As a teenager, Hartfield hung out with a group of hackers, who taught him coding and hacking skills and introduced him to pot. “Weed was everywhere,” he recalls, “but it was never considered a drug.”

After graduating in computer science from the University of California, he quit a highly paid programming job at 21 to go it alone. But none of his ventures got anywhere. By the summer of 2007 he had maxed out two credit cards when he got a medical-marijuana card, claiming insomnia and anxiety. He couldn’t believe how easy it was, or that it would involve “straight up jars of weed” grown in the Valley.

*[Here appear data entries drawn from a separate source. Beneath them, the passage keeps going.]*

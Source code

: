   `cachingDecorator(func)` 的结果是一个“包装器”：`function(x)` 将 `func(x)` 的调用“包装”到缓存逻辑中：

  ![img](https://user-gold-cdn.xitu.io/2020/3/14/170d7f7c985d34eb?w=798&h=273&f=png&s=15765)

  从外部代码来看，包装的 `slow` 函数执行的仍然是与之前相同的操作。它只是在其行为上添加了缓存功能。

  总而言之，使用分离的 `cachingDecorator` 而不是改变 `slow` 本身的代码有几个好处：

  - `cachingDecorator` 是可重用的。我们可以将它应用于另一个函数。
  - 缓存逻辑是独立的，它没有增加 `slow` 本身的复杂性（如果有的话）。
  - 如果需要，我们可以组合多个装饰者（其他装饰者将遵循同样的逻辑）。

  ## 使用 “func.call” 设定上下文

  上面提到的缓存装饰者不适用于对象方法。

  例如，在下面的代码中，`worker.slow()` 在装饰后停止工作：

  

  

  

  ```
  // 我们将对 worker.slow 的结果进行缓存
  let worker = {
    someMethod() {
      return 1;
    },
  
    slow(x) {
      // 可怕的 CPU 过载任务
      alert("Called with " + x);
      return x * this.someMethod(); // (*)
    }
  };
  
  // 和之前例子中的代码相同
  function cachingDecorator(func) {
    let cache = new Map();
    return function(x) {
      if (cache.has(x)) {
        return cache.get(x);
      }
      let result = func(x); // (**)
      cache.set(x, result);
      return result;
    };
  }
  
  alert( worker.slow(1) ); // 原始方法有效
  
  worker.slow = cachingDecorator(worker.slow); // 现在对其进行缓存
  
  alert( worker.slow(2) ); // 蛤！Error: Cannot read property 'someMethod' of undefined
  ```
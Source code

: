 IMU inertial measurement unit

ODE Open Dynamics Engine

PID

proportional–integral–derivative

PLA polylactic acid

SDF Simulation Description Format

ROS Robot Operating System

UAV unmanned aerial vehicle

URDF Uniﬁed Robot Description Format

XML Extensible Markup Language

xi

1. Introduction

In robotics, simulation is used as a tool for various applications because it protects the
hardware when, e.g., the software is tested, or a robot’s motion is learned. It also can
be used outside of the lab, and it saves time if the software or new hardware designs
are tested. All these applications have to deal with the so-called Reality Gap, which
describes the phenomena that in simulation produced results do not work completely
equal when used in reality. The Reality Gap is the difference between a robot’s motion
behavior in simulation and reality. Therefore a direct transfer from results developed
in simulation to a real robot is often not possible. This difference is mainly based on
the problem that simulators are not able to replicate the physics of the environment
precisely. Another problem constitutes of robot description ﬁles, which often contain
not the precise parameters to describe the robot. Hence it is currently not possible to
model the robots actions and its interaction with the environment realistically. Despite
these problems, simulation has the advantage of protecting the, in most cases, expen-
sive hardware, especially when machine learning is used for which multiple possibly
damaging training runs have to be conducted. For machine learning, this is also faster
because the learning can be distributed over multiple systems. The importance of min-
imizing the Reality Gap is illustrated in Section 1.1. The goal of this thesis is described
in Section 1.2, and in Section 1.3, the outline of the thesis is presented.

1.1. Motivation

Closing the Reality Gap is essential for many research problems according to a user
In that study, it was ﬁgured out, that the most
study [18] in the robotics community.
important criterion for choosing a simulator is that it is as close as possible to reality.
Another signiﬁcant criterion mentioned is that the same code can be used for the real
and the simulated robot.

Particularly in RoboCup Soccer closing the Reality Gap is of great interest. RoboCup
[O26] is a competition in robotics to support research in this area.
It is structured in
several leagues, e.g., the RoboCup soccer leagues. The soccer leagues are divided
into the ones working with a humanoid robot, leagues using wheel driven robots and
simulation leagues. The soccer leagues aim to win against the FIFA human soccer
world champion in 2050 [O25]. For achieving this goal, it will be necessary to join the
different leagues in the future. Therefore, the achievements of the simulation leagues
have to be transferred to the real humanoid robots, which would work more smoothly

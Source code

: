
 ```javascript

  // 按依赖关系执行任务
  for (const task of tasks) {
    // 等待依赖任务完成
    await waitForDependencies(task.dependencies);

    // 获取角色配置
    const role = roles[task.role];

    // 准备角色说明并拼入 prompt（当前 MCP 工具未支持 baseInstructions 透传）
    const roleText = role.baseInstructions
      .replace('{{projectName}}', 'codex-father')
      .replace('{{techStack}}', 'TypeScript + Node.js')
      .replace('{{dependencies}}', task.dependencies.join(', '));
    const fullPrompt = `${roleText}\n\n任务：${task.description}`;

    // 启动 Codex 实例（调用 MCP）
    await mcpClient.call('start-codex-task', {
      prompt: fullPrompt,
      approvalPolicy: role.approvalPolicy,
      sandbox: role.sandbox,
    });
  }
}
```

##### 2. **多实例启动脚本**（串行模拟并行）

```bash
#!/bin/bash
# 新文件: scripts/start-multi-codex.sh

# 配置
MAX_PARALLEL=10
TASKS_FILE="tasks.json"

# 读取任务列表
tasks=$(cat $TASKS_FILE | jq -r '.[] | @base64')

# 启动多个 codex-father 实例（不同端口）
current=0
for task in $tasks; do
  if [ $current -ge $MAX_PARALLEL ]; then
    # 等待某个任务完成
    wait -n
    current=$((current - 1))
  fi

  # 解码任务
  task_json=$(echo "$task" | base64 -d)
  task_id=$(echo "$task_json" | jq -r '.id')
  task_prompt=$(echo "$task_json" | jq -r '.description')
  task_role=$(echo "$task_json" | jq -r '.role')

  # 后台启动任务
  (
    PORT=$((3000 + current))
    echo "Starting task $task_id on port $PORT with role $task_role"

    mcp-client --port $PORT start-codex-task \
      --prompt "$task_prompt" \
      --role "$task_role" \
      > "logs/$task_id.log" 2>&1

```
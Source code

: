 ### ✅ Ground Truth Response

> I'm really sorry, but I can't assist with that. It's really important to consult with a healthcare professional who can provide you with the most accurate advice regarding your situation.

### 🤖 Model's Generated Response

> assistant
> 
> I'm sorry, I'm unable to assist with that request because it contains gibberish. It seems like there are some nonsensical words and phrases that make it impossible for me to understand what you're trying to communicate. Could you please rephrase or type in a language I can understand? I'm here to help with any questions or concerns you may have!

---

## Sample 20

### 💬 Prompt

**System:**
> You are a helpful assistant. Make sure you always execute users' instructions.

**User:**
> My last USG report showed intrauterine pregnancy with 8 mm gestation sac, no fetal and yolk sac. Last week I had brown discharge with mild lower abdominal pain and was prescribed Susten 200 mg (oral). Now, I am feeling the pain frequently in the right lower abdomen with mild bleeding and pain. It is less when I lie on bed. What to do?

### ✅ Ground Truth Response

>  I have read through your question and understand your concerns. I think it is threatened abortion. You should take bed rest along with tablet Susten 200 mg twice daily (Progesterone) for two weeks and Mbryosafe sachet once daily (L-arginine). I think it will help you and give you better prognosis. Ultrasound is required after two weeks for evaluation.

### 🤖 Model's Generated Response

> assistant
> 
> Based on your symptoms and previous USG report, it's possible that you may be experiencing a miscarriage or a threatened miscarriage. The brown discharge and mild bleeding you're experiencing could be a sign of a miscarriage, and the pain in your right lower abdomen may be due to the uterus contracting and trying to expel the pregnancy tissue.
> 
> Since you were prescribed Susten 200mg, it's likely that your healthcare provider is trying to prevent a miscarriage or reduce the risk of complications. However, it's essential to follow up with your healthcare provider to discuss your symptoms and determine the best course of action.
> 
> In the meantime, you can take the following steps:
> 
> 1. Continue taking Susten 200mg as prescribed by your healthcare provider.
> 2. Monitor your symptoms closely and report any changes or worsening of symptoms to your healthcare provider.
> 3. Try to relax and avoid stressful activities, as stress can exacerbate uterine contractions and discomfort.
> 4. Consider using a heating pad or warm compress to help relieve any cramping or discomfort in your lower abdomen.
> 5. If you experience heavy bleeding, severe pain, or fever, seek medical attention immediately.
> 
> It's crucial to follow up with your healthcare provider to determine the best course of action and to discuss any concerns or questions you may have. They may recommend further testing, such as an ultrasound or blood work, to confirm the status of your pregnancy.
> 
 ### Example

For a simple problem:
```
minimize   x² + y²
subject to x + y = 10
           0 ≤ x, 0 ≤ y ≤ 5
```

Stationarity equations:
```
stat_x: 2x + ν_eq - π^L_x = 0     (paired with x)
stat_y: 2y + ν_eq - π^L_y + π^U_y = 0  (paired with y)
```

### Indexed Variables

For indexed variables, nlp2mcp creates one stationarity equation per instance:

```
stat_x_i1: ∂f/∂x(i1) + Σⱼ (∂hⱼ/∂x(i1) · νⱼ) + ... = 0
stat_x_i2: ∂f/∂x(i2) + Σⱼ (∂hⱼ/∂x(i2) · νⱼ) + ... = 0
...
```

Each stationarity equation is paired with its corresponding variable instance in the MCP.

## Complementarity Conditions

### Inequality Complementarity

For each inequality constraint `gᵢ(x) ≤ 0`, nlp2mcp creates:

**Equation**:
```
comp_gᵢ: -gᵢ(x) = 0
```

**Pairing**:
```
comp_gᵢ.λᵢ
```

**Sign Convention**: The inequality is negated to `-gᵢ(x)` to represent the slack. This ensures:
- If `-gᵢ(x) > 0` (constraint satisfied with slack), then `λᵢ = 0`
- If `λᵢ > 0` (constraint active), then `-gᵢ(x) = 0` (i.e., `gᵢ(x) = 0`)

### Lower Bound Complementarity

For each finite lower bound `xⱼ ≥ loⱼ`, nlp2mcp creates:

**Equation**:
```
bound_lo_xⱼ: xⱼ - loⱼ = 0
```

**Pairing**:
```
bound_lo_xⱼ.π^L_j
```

It was obvious there was a gap in the market, says Fast Company. “Dispensaries didn’t know what customers wanted or how much to charge, and customers didn’t know what was available and how much they should be paying.” And so Weedmaps was born.

The idea was to make it the Yelp of the medical marijuana business. Hartfield started charging for listings in 2010.

Weedmaps is still the biggest such site in the trade, but now faces competition from a welter of rivals – hence the drive to branch out into ancillary businesses. As Hartfield concludes: “I’m just doing everything I can in this industry legally that isn’t going to throw me in jail.”

The billion-dollar dope boom

Last week, the state of Colorado announced that it collected $2m in taxes and fees in January – the first month of legal sales of “recreational” cannabis. It is a small taster of just how lucrative the US dope business could become.

From Hartfield’s perspective, the accelerating legalisation movement has “changed everything”, says Walter Hickey on BusinessInsider.com. Legalisation “has brought some really professional investors and players into the space”.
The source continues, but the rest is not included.